The European Council on Foreign Relations have published this paper 'Iron net: Digital repression in the Middle East and North Africa' on digital authoritarianism and surveillance technology in the Middle East and North Africa. This paper focuses on some of the key forms of digital repression in these regions, and analyses the main ways Europeans are responding to these trends - including through regulation and diplomacy - and makes recommendations for how they should address challenges.
For much of the world’s population, the digital realm has become central to the human experience. Yet access to information and essential services is often mediated by digital platforms, with or without users’ knowledge. This means that the governments, businesses, or individuals who dominate the digital realm have the potential to gain control over the public sphere.
"Summary
- Governments across the world have powerful digital tools to control and repress their populations, ranging from spyware and social media manipulation to facial recognition technology and mass surveillance.
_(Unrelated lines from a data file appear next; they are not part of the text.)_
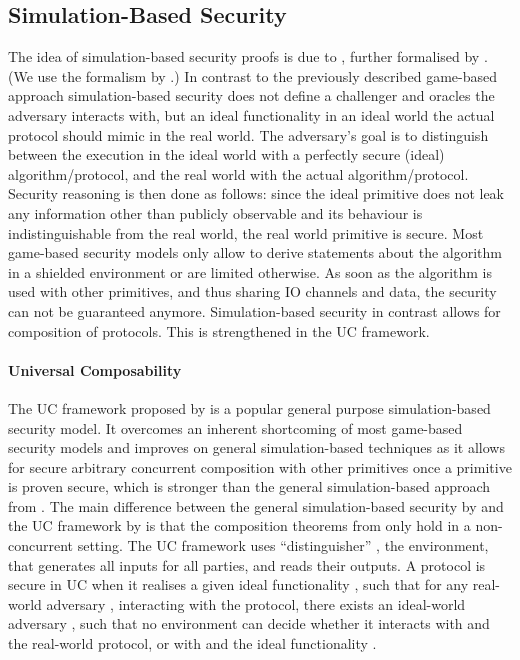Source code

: \subsection{Simulation-Based Security}
The idea of simulation-based security proofs is due to \citet{Goldreich87}, further formalised by \citet{Canetti00}.
(We use the formalism by \citet{Goldreich2001,Goldreich2004}.)
In contrast to the previously described game-based approach simulation-based security does not define a challenger and oracles the adversary interacts with, but an ideal functionality in an ideal world the actual protocol should mimic in the real world.
The adversary's goal is to distinguish between the execution in the ideal world with a perfectly secure (ideal) algorithm/protocol, and the real world with the actual algorithm/protocol.
Security reasoning is then done as follows: since the ideal primitive does not leak any information other than publicly observable and its behaviour is indistinguishable from the real world, the real world primitive is secure.
Most game-based security models only allow to derive statements about the algorithm in a shielded environment or are limited otherwise.
As soon as the algorithm is used with other primitives, and thus sharing \ac{IO} channels and data, the security can not be guaranteed anymore.
Simulation-based security in contrast allows for composition of protocols.
This is strengthened in the \ac{UC} framework.

\paragraph{Universal Composability} \label{sec:uc-intro}
The \ac{UC} framework proposed by \citet{Canetti2001a} is a popular general purpose simulation-based security model.
It overcomes an inherent shortcoming of most game-based security models and improves on general simulation-based techniques as it allows for secure arbitrary concurrent composition with other primitives once a primitive is proven secure, which is stronger than the general simulation-based approach from \citet{Canetti00}.
The main difference between the general simulation-based security by \citet{Canetti00} and the \ac{UC} framework by \citet{Canetti2001a} is that the composition theorems from \citet{Canetti00} only hold in a non-concurrent setting.
The \ac{UC} framework uses ``distinguisher'' \UCZ, the environment, that generates all inputs for all parties, and reads their outputs.
A protocol is secure in \ac{UC} when it realises a given ideal functionality \UCF, such that for any real-world adversary \A, interacting with the protocol, there exists an ideal-world adversary \UCS, such that no environment \UCZ can decide whether it interacts with \A and the real-world protocol, or with \SIM and the ideal functionality \UCF.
- Activists are working to protect themselves from such tools, but this is not a fair fight.
- Saudi Arabia and the UAE are the leading exponents of digital authoritarianism in the Middle East.
- The two states have intensified their collaboration with China and Israel to gain greater access to advanced technologies.
- The EU has responded to concerns about the risks of new technologies with a raft of regulations on digital markets and services, artificial intelligence, and technology exports.
- The fact that European governments have been targeted, and implicated, in NSO Group’s Pegasus scandal should sound the alarm about the global threat of digital authoritarianism.
- The EU should treat the threat as an urgent security and political concern."
It is nothing new for governments to repress their populations or seek to control the flow of information – authoritarians have always wanted to stop the spread of dangerous ideas and replace them with official narratives. And they have always sought information about citizens by monitoring their activities. The difference now is that governments have an astonishing array of tools with which to achieve these goals – ranging from spyware to facial recognition technology and mass surveillance. And they can use these tools with little concern that they will be held accountable for doing so.